[Provided records Boundary: Start]
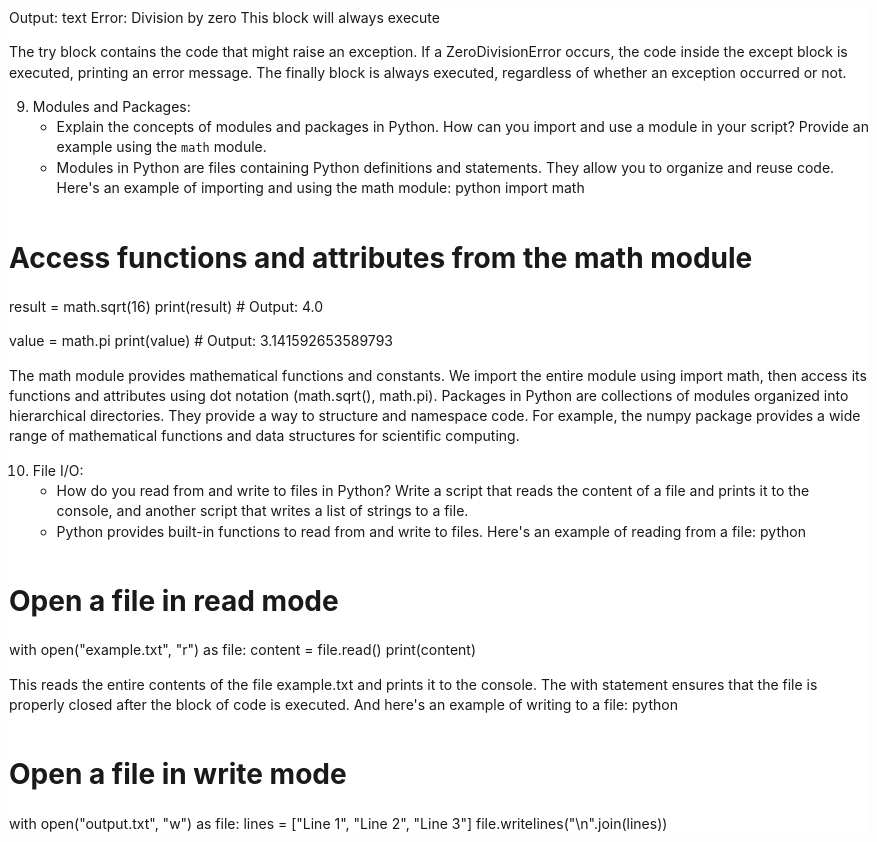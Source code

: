 Output:
text
Error: Division by zero
This block will always execute

The try block contains the code that might raise an exception. If a ZeroDivisionError occurs, the code inside the except block is executed, printing an error message. The finally block is always executed, regardless of whether an exception occurred or not.

9. Modules and Packages:
   - Explain the concepts of modules and packages in Python. How can you import and use a module in your script? Provide an example using the `math` module.
   - Modules in Python are files containing Python definitions and statements. They allow you to organize and reuse code. Here's an example of importing and using the math module:
python
import math

# Access functions and attributes from the math module
result = math.sqrt(16)
print(result)  # Output: 4.0

value = math.pi
print(value)   # Output: 3.141592653589793

The math module provides mathematical functions and constants. We import the entire module using import math, then access its functions and attributes using dot notation (math.sqrt(), math.pi).
Packages in Python are collections of modules organized into hierarchical directories. They provide a way to structure and namespace code. For example, the numpy package provides a wide range of mathematical functions and data structures for scientific computing.

10. File I/O:
    - How do you read from and write to files in Python? Write a script that reads the content of a file and prints it to the console, and another script that writes a list of strings to a file.
    - Python provides built-in functions to read from and write to files. Here's an example of reading from a file:
python
# Open a file in read mode
with open("example.txt", "r") as file:
    content = file.read()
    print(content)

This reads the entire contents of the file example.txt and prints it to the console. The with statement ensures that the file is properly closed after the block of code is executed.
And here's an example of writing to a file:
python
# Open a file in write mode
with open("output.txt", "w") as file:
    lines = ["Line 1", "Line 2", "Line 3"]
    file.writelines("\n".join(lines))
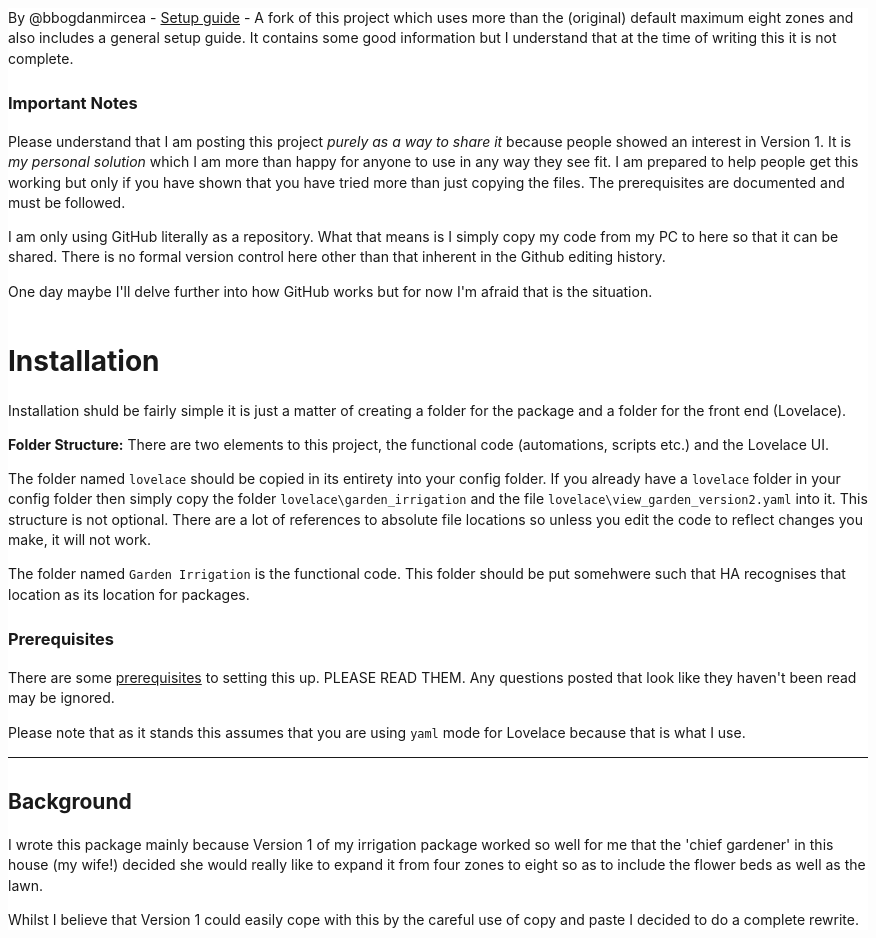 By @bbogdanmircea - [Setup guide](https://github.com/bbogdanmircea/HA-Irrigation-Version2) - A fork of this project which uses more than the (original) default maximum eight zones and also includes a general setup guide. It contains some good information but I understand that at the time of writing this it is not complete.

### Important Notes 

Please understand that I am posting this project *purely as a way to share it* because people showed an interest in Version 1. It is *my personal solution* which I am more than happy for anyone to use in any way they see fit. I am prepared to help people get this working but only if you have shown that you have tried more than just copying the files. The prerequisites are documented and must be followed.

I am only using GitHub literally as a repository. What that means is I simply copy my code from my PC to here so that it can be shared. There is no formal version control here other than that inherent in the Github editing history.

One day maybe I'll delve further into how GitHub works but for now I'm afraid that is the situation.

# Installation

Installation shuld be fairly simple it is just a matter of creating a folder for the package and a folder for the front end (Lovelace).

__Folder Structure:__ There are two elements to this project, the functional code (automations, scripts etc.) and the Lovelace UI.

The folder named `lovelace` should be copied in its entirety into your config folder. If you already have a `lovelace` folder in your config folder then simply copy the folder `lovelace\garden_irrigation` and the file `lovelace\view_garden_version2.yaml` into it. This structure is not optional. There are a lot of references to absolute file locations so unless you edit the code to reflect changes you make, it will not work.

The folder named `Garden Irrigation` is the functional code. This folder should be put somehwere such that HA recognises that location as its location for packages.

### Prerequisites

There are some [prerequisites](https://github.com/kloggy/HA-Irrigation-Version2/blob/master/Pre-Requisites.md) to setting this up. PLEASE READ THEM. Any questions posted that look like they haven't been read may be ignored.


Please note that as it stands this assumes that you are using `yaml` mode for Lovelace because that is what I use.

--------------

<h2>Background</h2>

I wrote this package mainly because Version 1 of my irrigation package worked so well for me that the 'chief gardener' in this house (my wife!) decided she would really like to expand it from four zones to eight so as to include the flower beds as well as the lawn.

Whilst I believe that Version 1 could easily cope with this by the careful use of copy and paste I decided to do a complete rewrite.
[Provided records Boundary: End]
Task description » Referring to the material above, set down exactly the lines between the line with "will not work." and the line with "There are some", inclusive, and no other lines.

Result of this task »
The folder named `lovelace` should be copied in its entirety into your config folder. If you already have a `lovelace` folder in your config folder then simply copy the folder `lovelace\garden_irrigation` and the file `lovelace\view_garden_version2.yaml` into it. This structure is not optional. There are a lot of references to absolute file locations so unless you edit the code to reflect changes you make, it will not work.

The folder named `Garden Irrigation` is the functional code. This folder should be put somehwere such that HA recognises that location as its location for packages.

### Prerequisites

There are some [prerequisites](https://github.com/kloggy/HA-Irrigation-Version2/blob/master/Pre-Requisites.md) to setting this up. PLEASE READ THEM. Any questions posted that look like they haven't been read may be ignored.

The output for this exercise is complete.